FIGS. 3 and 4 show cross-sectional views of channels at different
layers. Illustrated in FIG. 3, Layer #3 (22) defines a channel, 12,
and is attached to Layer #2 (20) and Layer #4 (24) by adhesive, 34.
Illustrated in FIG. 4, Layer #5 (26) defines a separation channel,
10, and is attached to Layer #4 (24) and Layer #6 (28) by adhesive,
34. The adhesive is at most 2 .mu.m thick, preferably at most 1.5
.mu.m thick, more preferably at most 1 .mu.m.
The layers of the chip may be formed from any material of the
desired thickness that may be patterned, for example silicon,
glass, metals, alloys and polymers. Preferably, the layers are
formed of at least one polymer, for example
poly(methylmethacrylate) (PMMA) and polycarbonate (PC), as well as
photoresist polymers used in semiconductor device fabrication.
Preferably, each layer is at least 1 .mu.m thick, such as 1-100
.mu.m, more preferably 5-60 .mu.m thick, including 6-40 .mu.m thick
and 6-10 .mu.m thick. The length and width of the layers (x and y
in FIG. 2) are selected so that the device may accommodate the
length and orientation of the channel desired for the device, and
for convenience of handling the device, for example x may be 40 mm
and y may be 24 mm.
The overall fabrication scheme of the multilayer device begins with
a substrate on which the device is build. Each layer is
individually formed on a carrier plate, including if necessary:
spinning and curing the layer; patterning the layer; etching the
layer; and contact printing the adhesive. Once formed, the layer is
transferred, aligned, and bonded on the substrate, and then
released from the carrier plate. The process is repeated for each
subsequent layer, to form a multilayer stack.

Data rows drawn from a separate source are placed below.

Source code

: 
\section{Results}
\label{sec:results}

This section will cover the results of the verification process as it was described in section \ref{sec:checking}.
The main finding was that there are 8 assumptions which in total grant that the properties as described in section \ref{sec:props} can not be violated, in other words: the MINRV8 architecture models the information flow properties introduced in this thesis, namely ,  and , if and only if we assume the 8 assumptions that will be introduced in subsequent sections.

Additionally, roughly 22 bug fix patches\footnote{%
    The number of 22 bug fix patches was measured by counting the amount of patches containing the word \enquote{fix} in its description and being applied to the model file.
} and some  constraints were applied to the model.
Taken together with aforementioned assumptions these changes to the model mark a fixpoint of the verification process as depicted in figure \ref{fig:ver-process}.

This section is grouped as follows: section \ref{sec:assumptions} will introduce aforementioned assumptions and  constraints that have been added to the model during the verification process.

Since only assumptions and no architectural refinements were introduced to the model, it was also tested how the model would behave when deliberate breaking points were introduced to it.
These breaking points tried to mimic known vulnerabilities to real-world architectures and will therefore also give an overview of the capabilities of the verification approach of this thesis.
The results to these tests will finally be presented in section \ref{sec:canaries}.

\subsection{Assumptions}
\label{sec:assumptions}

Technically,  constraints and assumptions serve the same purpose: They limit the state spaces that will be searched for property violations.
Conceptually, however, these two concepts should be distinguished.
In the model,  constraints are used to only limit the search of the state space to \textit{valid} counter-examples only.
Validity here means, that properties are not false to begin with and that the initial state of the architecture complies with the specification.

Initially, adhesive is contact printed on the top surface of the
via reduction layer (Layer #2), and then the layer is bonded to the
substrate. After bonding the layer to the substrate, the carrier
plate is released. The next layer, a channel layer (Layer #3) is
bonded to the device stack in the same way as the previous layer.
Next, the bottom surface of Layer #3 and the top surface of the
separation channel layer (Layer #5) are coated with adhesive. A
membrane layer (Layer #4) is placed between them, aligned and
bonded together. After the bonding process, the carrier plate for
Layer #5 is released. The process is repeated for the second
membrane layer (Layer #6) and the other channel layer (Layer #7).
The final, unpatterned cap layer (Layer #8) is then bonded to the
device after printing the bottom of Layer #7 with adhesive. When
completed, the device is heated to given a final cure to the
adhesive.
The first and topmost layer serves as the substrate for the device.
The substrate is preferably rigid, drilled with holes that serve as
the reservoirs. For example, the substrate may be PC approximately
1.5 mm thick, having ten 4 mm diameter reservoirs.
The first two layers on top of the substrate, and alternating
layers thereafter, are individual layers made to form and seal the
channels within the chip. The layers are formed, for example, by
spincoating PMMA dissolved in propylene glycol monomethyl ether
acetate (PGMEA) and anisole onto a coverglass, which acts as the
carrier plate for the layer, and then the polymer is cured at
180.degree. C. for 6 to 24 hours, depending on layer thickness.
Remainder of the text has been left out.